Acceleration with Interpretability: Surrogate Model Based Collective Variable for Enhanced Sampling

Most enhanced sampling methods facilitate the exploration of molecular free energy landscapes by applying a bias potential along a reduced dimensional collective variable (CV) space. The success of these methods depends on the ability of the CVs to follow the relevant slow modes of the system. Intuitive CVs, such as distances or contacts, often prove inadequate, particularly in biological systems involving many coupled degrees of freedom. Machine learning algorithms, especially neural networks (NN), can automate the process of CV discovery by combining a large number of molecular descriptors and often outperform intuitive CVs in sampling efficiency. However, their lack of interpretability and high cost of evaluation during trajectory propagation make NN-CVs difficult to apply to large biomolecular processes.

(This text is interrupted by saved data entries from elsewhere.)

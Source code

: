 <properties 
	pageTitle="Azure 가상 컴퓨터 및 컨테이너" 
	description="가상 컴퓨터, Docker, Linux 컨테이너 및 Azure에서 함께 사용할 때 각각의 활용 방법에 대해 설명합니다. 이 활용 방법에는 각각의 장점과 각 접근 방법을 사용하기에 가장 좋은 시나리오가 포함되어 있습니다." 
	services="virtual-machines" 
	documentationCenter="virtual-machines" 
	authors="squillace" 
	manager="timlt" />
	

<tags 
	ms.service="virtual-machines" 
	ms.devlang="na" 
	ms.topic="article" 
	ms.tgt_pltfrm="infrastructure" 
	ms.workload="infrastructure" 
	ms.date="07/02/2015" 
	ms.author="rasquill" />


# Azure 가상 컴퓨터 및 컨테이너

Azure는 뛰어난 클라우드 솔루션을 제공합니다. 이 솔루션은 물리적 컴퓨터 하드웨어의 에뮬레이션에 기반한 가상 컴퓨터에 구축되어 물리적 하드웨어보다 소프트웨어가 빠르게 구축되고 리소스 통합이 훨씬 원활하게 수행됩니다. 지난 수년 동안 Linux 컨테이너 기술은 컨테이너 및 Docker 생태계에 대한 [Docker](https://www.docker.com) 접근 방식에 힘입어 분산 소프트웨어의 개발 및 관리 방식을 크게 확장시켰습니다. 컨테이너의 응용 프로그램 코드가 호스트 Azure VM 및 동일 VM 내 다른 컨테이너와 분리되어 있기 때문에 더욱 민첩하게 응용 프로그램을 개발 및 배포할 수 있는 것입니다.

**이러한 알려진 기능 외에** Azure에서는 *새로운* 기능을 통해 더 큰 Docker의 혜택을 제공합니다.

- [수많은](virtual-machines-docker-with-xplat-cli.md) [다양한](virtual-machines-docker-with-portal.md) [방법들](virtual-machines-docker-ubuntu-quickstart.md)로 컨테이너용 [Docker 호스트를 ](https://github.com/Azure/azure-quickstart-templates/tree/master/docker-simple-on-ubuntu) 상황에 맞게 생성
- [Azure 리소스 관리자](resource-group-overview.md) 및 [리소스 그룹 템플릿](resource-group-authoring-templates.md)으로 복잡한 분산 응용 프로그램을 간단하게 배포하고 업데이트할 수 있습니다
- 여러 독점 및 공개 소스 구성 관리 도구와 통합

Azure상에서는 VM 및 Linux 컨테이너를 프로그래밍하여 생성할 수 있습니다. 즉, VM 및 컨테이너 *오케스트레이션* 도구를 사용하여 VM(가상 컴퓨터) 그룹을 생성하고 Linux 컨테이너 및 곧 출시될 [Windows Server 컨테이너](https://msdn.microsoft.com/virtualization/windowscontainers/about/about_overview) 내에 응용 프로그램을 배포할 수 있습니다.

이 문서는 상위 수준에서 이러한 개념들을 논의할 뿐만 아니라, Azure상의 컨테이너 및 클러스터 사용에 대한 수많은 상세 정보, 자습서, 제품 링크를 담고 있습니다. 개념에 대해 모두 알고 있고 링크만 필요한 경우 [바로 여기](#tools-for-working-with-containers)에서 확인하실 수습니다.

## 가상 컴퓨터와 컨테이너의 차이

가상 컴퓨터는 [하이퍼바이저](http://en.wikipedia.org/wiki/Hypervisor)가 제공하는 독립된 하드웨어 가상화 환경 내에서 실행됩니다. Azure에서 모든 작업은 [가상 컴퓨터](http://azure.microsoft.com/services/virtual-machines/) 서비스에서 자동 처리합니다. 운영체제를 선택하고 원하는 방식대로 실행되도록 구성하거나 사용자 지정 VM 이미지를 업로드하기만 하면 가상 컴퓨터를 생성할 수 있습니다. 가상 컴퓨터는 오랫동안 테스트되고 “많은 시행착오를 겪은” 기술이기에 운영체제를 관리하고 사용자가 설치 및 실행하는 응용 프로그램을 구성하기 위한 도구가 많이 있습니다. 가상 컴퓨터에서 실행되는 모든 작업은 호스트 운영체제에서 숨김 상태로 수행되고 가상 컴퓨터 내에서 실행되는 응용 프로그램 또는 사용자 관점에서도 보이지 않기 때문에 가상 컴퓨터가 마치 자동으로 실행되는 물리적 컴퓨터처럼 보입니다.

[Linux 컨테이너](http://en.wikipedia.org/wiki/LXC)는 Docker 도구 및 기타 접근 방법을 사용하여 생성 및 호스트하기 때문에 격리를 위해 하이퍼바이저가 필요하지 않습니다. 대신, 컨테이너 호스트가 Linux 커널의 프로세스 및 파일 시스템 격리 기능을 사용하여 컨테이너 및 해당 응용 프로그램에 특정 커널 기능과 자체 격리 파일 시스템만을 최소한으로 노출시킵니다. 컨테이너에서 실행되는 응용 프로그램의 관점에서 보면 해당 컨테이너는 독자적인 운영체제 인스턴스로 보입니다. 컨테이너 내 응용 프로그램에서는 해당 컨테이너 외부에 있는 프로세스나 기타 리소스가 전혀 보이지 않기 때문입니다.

Here, we introduce a surrogate model approach using lasso regression to express the output of a neural network as a linear combination of an automatically chosen subset of the input descriptors. We demonstrate successful applications of our surrogate model CVs in the enhanced sampling simulation of the conformational landscape of alanine dipeptide and chignolin mini-protein. In addition to providing mechanistic insights due to their explainable nature, the surrogate model CVs showed a negligible loss in efficiency and accuracy, compared to the NN-CVs, in reconstructing the underlying free energy surface. Moreover, due to their simplified functional forms, these CVs are better at extrapolating to unseen regions of the conformational space, e.g., saddle points. Surrogate model CVs are also less expensive to evaluate compared to their NN counterparts, making them suitable for enhanced sampling simulation of large and complex biomolecular processes.